Pictures paired with source code
------------

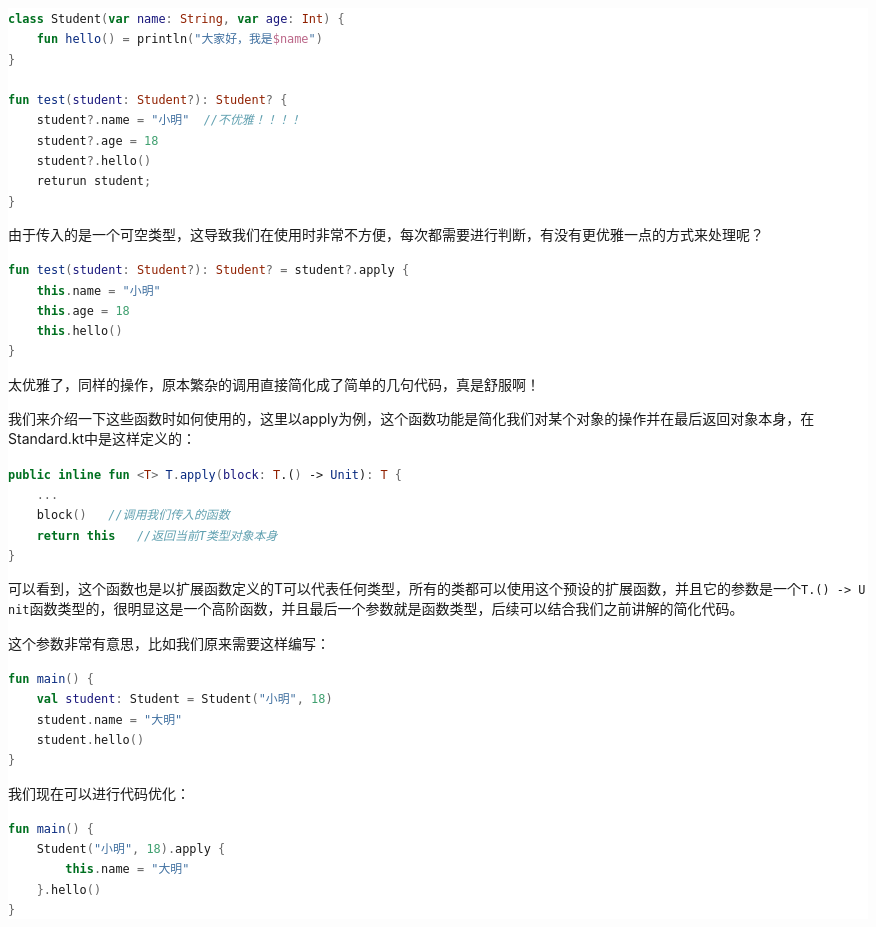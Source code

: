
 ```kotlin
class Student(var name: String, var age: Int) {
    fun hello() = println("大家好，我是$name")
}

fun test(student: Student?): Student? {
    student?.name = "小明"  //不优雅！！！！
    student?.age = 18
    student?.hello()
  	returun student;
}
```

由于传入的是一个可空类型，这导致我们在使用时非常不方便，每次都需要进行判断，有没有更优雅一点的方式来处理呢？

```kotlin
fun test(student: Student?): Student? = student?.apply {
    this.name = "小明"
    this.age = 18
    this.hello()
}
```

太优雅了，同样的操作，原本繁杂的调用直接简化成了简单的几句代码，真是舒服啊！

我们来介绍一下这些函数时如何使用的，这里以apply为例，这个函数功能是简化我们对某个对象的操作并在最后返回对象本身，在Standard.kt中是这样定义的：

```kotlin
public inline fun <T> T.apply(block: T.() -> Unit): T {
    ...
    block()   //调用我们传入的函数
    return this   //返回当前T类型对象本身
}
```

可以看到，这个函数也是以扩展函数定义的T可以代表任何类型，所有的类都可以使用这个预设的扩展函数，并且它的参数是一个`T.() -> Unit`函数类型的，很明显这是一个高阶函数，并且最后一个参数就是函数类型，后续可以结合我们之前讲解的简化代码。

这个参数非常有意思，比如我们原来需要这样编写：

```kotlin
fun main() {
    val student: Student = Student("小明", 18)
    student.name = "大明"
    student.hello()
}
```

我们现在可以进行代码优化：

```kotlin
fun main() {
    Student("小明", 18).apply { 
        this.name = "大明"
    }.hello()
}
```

------------

## Work request
Output each record above word for word, leaving out images.

## Result
Source code

:
 ```kotlin
class Student(var name: String, var age: Int) {
    fun hello() = println("大家好，我是$name")
}

fun test(student: Student?): Student? {
    student?.name = "小明"  //不优雅！！！！
    student?.age = 18
    student?.hello()
  	returun student;
}
```

由于传入的是一个可空类型，这导致我们在使用时非常不方便，每次都需要进行判断，有没有更优雅一点的方式来处理呢？

```kotlin
fun test(student: Student?): Student? = student?.apply {
    this.name = "小明"
    this.age = 18
    this.hello()
}
```

太优雅了，同样的操作，原本繁杂的调用直接简化成了简单的几句代码，真是舒服啊！

我们来介绍一下这些函数时如何使用的，这里以apply为例，这个函数功能是简化我们对某个对象的操作并在最后返回对象本身，在Standard.kt中是这样定义的：

```kotlin
public inline fun <T> T.apply(block: T.() -> Unit): T {
    ...
    block()   //调用我们传入的函数
    return this   //返回当前T类型对象本身
}
```

可以看到，这个函数也是以扩展函数定义的T可以代表任何类型，所有的类都可以使用这个预设的扩展函数，并且它的参数是一个`T.() -> Unit`函数类型的，很明显这是一个高阶函数，并且最后一个参数就是函数类型，后续可以结合我们之前讲解的简化代码。

这个参数非常有意思，比如我们原来需要这样编写：

```kotlin
fun main() {
    val student: Student = Student("小明", 18)
    student.name = "大明"
    student.hello()
}
```

我们现在可以进行代码优化：

```kotlin
fun main() {
    Student("小明", 18).apply { 
        this.name = "大明"
    }.hello()
}
```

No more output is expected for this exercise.